- _Aim of the exercise_
The required output is the exact run of lines below that opens at the line with "principal de la noticia." and closes at the line with "sobre la noticia.".

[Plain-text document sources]
+---+
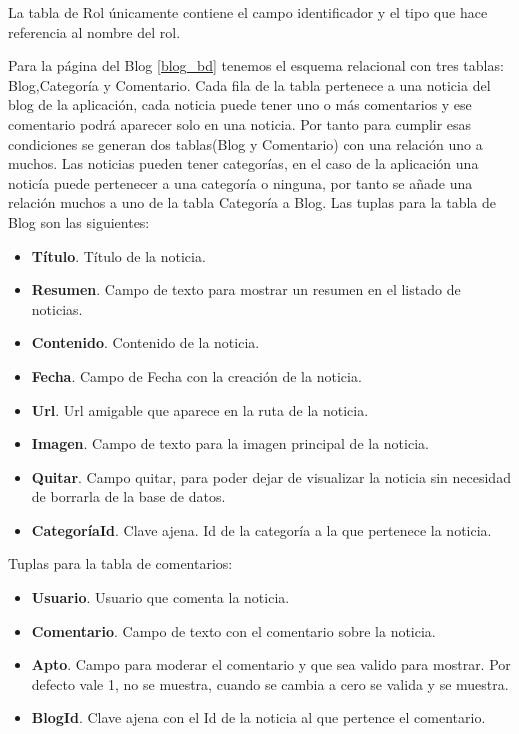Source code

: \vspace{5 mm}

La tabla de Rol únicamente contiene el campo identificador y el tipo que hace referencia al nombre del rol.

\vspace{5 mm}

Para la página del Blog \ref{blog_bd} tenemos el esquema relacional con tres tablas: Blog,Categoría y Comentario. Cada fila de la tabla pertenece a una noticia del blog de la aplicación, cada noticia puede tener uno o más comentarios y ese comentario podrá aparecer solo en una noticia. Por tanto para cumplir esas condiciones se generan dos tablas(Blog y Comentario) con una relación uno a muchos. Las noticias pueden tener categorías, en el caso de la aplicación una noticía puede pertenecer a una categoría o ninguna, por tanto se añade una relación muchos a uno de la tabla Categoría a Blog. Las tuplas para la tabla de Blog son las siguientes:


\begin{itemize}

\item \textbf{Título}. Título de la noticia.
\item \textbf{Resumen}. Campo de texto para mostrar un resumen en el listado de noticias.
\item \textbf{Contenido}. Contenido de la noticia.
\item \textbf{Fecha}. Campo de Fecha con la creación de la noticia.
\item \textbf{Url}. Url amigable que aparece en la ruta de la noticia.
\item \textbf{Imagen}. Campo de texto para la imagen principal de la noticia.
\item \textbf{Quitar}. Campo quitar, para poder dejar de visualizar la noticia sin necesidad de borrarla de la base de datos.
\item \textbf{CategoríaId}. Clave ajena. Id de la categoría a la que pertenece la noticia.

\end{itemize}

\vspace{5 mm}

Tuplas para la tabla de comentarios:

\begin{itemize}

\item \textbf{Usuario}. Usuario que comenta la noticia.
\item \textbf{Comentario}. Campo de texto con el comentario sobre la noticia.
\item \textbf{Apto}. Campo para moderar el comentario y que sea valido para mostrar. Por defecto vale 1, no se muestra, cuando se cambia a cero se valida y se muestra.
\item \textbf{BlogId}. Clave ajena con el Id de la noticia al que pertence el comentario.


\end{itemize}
+---+
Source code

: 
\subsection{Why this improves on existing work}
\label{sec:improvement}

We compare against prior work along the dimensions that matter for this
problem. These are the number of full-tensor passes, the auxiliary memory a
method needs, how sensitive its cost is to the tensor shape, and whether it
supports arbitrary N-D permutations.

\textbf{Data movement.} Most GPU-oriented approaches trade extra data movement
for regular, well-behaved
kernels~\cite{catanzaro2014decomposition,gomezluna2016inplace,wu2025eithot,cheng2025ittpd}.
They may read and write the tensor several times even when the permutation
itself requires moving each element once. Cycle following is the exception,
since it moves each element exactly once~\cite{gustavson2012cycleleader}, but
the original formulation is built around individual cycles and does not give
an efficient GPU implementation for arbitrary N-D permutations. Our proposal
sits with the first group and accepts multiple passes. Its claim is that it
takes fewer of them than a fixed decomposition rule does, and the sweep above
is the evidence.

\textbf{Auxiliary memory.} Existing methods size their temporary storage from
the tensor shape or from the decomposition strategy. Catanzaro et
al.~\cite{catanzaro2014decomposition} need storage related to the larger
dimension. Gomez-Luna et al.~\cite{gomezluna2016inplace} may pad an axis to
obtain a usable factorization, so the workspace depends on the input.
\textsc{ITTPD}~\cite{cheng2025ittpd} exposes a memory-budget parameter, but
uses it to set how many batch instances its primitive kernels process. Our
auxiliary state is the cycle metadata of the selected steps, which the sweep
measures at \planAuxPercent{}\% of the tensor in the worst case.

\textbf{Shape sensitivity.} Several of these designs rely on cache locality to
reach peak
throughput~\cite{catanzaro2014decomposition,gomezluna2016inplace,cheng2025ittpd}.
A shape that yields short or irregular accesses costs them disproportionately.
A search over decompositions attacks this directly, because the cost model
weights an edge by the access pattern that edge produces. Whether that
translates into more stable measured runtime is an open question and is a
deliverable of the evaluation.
+---+
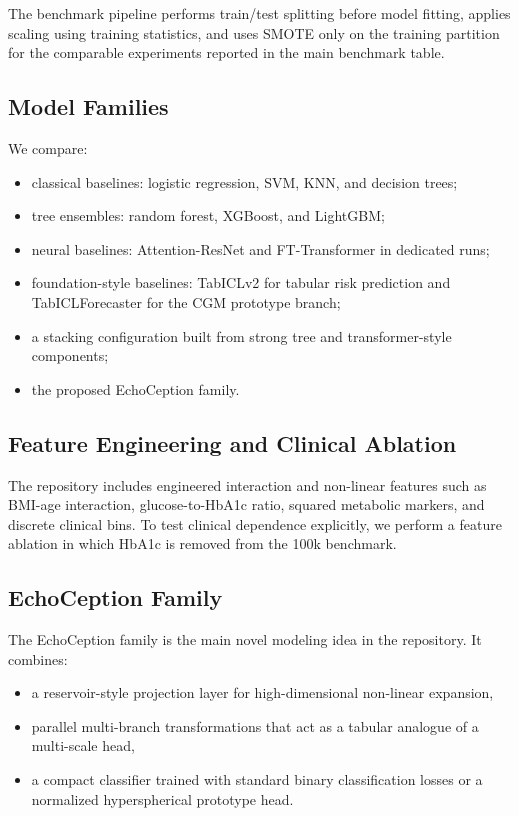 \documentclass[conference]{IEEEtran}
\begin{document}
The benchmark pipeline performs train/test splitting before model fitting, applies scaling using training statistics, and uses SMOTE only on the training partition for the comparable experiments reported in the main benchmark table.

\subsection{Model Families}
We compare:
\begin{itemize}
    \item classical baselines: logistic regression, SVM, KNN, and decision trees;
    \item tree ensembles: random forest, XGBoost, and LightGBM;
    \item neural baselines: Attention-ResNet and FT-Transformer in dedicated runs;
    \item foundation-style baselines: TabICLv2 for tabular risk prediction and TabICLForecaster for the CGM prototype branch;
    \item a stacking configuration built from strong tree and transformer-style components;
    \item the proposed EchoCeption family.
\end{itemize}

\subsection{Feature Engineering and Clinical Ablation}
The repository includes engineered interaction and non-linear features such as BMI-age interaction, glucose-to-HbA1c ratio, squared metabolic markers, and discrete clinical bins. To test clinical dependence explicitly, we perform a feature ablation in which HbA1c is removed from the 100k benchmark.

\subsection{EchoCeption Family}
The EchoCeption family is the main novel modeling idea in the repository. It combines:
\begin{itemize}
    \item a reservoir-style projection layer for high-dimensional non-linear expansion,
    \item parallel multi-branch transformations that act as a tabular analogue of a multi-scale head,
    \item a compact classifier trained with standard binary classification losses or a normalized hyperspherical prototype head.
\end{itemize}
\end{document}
+---+
- _Answer to this task_
\item \textbf{Imagen}. Campo de texto para la imagen principal de la noticia.
\item \textbf{Quitar}. Campo quitar, para poder dejar de visualizar la noticia sin necesidad de borrarla de la base de datos.
\item \textbf{CategoríaId}. Clave ajena. Id de la categoría a la que pertenece la noticia.

\end{itemize}

\vspace{5 mm}

Tuplas para la tabla de comentarios:

\begin{itemize}

\item \textbf{Usuario}. Usuario que comenta la noticia.
\item \textbf{Comentario}. Campo de texto con el comentario sobre la noticia.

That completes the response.